# Document images with source code
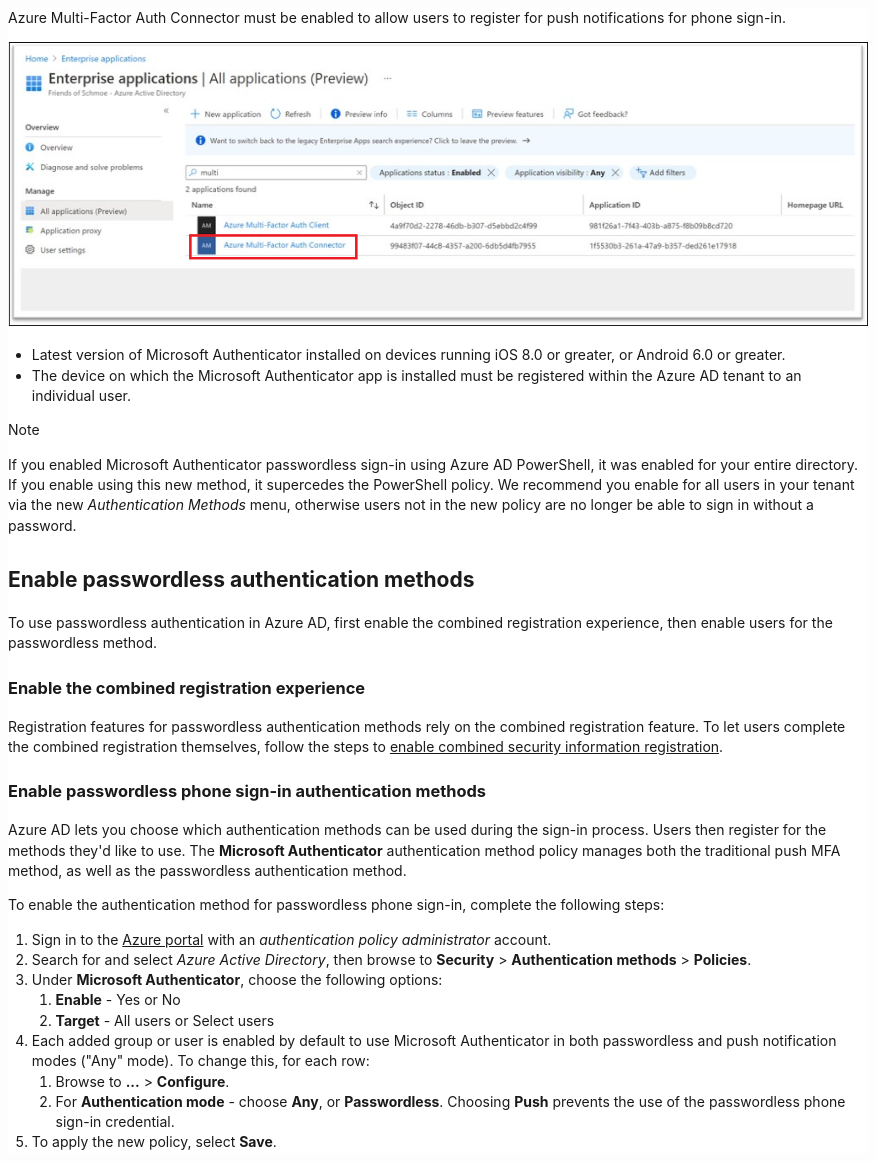   Azure Multi-Factor Auth Connector must be enabled to allow users to register for push notifications for phone sign-in.

  ![Screenshot of Azure Multi-Factor Auth Connector enabled.](media/howto-authentication-passwordless-phone/connector.png)

- Latest version of Microsoft Authenticator installed on devices running iOS 8.0 or greater, or Android 6.0 or greater.
- The device on which the Microsoft Authenticator app is installed must be registered within the Azure AD tenant to an individual user. 

> [!NOTE]
> If you enabled Microsoft Authenticator passwordless sign-in using Azure AD PowerShell, it was enabled for your entire directory. If you enable using this new method, it supercedes the PowerShell policy. We recommend you enable for all users in your tenant via the new *Authentication Methods* menu, otherwise users not in the new policy are no longer be able to sign in without a password.

## Enable passwordless authentication methods

To use passwordless authentication in Azure AD, first enable the combined registration experience, then enable users for the passwordless method.

### Enable the combined registration experience

Registration features for passwordless authentication methods rely on the combined registration feature. To let users complete the combined registration themselves, follow the steps to [enable combined security information registration](howto-registration-mfa-sspr-combined.md).

### Enable passwordless phone sign-in authentication methods

Azure AD lets you choose which authentication methods can be used during the sign-in process. Users then register for the methods they'd like to use. The **Microsoft Authenticator** authentication method policy manages both the traditional push MFA method, as well as the passwordless authentication method. 

To enable the authentication method for passwordless phone sign-in, complete the following steps:

1. Sign in to the [Azure portal](https://portal.azure.com) with an *authentication policy administrator* account.
1. Search for and select *Azure Active Directory*, then browse to **Security** > **Authentication methods** > **Policies**.
1. Under **Microsoft Authenticator**, choose the following options:
   1. **Enable** - Yes or No
   1. **Target** - All users or Select users
1. Each added group or user is enabled by default to use Microsoft Authenticator in both passwordless and push notification modes ("Any" mode). To change this, for each row:
   1. Browse to **...** > **Configure**.
   1. For **Authentication mode** - choose **Any**, or **Passwordless**. Choosing **Push** prevents the use of the passwordless phone sign-in credential. 
1. To apply the new policy, select **Save**.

# What is required
Begin at the line above that has "1. Under **Microsoft" and stop after the line that has "1. Browse to **...** > **Configure**.", copying each line exactly and adding nothing else.

# Task output
1. Under **Microsoft Authenticator**, choose the following options:
   1. **Enable** - Yes or No
   1. **Target** - All users or Select users
1. Each added group or user is enabled by default to use Microsoft Authenticator in both passwordless and push notification modes ("Any" mode). To change this, for each row:
   1. Browse to **...** > **Configure**.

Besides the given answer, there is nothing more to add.